Exercise description >> Start at the top and transcribe every record through the final line exactly.
Supplied material Start Marker
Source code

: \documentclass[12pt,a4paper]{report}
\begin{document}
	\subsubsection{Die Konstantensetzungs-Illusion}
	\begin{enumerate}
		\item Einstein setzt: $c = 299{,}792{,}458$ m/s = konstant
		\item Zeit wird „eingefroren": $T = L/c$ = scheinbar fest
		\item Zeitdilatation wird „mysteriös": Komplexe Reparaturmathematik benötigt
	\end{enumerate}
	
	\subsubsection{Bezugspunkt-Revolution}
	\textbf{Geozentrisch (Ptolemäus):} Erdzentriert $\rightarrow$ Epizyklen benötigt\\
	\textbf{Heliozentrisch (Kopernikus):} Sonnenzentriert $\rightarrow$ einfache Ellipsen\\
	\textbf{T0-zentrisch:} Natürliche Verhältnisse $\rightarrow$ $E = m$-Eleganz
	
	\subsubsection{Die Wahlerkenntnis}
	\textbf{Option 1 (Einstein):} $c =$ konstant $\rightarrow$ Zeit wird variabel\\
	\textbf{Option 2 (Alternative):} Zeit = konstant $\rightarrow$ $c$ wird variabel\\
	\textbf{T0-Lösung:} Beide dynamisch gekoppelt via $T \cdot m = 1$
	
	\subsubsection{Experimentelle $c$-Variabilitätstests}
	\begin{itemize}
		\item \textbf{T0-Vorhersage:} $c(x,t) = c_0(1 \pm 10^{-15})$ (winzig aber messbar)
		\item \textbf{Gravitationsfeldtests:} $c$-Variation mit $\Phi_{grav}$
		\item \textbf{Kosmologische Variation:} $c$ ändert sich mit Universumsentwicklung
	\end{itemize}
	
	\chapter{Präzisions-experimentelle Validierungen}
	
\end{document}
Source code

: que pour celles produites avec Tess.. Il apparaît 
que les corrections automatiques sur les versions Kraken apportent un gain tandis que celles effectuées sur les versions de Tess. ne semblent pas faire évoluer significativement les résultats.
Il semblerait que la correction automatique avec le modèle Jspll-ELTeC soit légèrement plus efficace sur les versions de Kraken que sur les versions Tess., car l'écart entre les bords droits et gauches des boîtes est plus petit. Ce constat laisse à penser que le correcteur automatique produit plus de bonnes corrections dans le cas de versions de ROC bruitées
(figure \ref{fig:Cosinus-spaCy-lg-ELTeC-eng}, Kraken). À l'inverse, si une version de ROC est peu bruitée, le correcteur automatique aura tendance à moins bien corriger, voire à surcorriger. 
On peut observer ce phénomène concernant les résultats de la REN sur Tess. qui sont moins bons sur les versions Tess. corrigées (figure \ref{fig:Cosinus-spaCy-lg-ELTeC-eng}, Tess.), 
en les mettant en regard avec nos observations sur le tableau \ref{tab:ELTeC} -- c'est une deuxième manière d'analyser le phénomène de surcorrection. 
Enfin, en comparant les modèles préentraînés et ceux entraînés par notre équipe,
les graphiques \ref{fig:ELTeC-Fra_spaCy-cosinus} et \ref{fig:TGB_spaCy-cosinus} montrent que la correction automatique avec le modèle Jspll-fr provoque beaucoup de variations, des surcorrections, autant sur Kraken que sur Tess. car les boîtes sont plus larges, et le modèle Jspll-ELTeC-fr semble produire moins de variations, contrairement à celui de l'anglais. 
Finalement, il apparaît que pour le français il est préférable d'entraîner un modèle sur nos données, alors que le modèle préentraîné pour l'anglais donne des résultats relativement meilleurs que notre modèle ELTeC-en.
Supplied material End Marker
Response box >>
Source code

: \documentclass[12pt,a4paper]{report}
\begin{document}
	\subsubsection{Die Konstantensetzungs-Illusion}
	\begin{enumerate}
		\item Einstein setzt: $c = 299{,}792{,}458$ m/s = konstant
		\item Zeit wird „eingefroren": $T = L/c$ = scheinbar fest
		\item Zeitdilatation wird „mysteriös": Komplexe Reparaturmathematik benötigt
	\end{enumerate}
	
	\subsubsection{Bezugspunkt-Revolution}
	\textbf{Geozentrisch (Ptolemäus):} Erdzentriert $\rightarrow$ Epizyklen benötigt\\
	\textbf{Heliozentrisch (Kopernikus):} Sonnenzentriert $\rightarrow$ einfache Ellipsen\\
	\textbf{T0-zentrisch:} Natürliche Verhältnisse $\rightarrow$ $E = m$-Eleganz
	
	\subsubsection{Die Wahlerkenntnis}
	\textbf{Option 1 (Einstein):} $c =$ konstant $\rightarrow$ Zeit wird variabel\\
	\textbf{Option 2 (Alternative):} Zeit = konstant $\rightarrow$ $c$ wird variabel\\
	\textbf{T0-Lösung:} Beide dynamisch gekoppelt via $T \cdot m = 1$
	
	\subsubsection{Experimentelle $c$-Variabilitätstests}
	\begin{itemize}
		\item \textbf{T0-Vorhersage:} $c(x,t) = c_0(1 \pm 10^{-15})$ (winzig aber messbar)
		\item \textbf{Gravitationsfeldtests:} $c$-Variation mit $\Phi_{grav}$
		\item \textbf{Kosmologische Variation:} $c$ ändert sich mit Universumsentwicklung
	\end{itemize}
	
	\chapter{Präzisions-experimentelle Validierungen}
	
\end{document}
Source code

: que pour celles produites avec Tess.. Il apparaît 
que les corrections automatiques sur les versions Kraken apportent un gain tandis que celles effectuées sur les versions de Tess. ne semblent pas faire évoluer significativement les résultats.
Il semblerait que la correction automatique avec le modèle Jspll-ELTeC soit légèrement plus efficace sur les versions de Kraken que sur les versions Tess., car l'écart entre les bords droits et gauches des boîtes est plus petit. Ce constat laisse à penser que le correcteur automatique produit plus de bonnes corrections dans le cas de versions de ROC bruitées
(figure \ref{fig:Cosinus-spaCy-lg-ELTeC-eng}, Kraken). À l'inverse, si une version de ROC est peu bruitée, le correcteur automatique aura tendance à moins bien corriger, voire à surcorriger. 
On peut observer ce phénomène concernant les résultats de la REN sur Tess. qui sont moins bons sur les versions Tess. corrigées (figure \ref{fig:Cosinus-spaCy-lg-ELTeC-eng}, Tess.), 
en les mettant en regard avec nos observations sur le tableau \ref{tab:ELTeC} -- c'est une deuxième manière d'analyser le phénomène de surcorrection. 
Enfin, en comparant les modèles préentraînés et ceux entraînés par notre équipe,
les graphiques \ref{fig:ELTeC-Fra_spaCy-cosinus} et \ref{fig:TGB_spaCy-cosinus} montrent que la correction automatique avec le modèle Jspll-fr provoque beaucoup de variations, des surcorrections, autant sur Kraken que sur Tess. car les boîtes sont plus larges, et le modèle Jspll-ELTeC-fr semble produire moins de variations, contrairement à celui de l'anglais. 
Finalement, il apparaît que pour le français il est préférable d'entraîner un modèle sur nos données, alors que le modèle préentraîné pour l'anglais donne des résultats relativement meilleurs que notre modèle ELTeC-en.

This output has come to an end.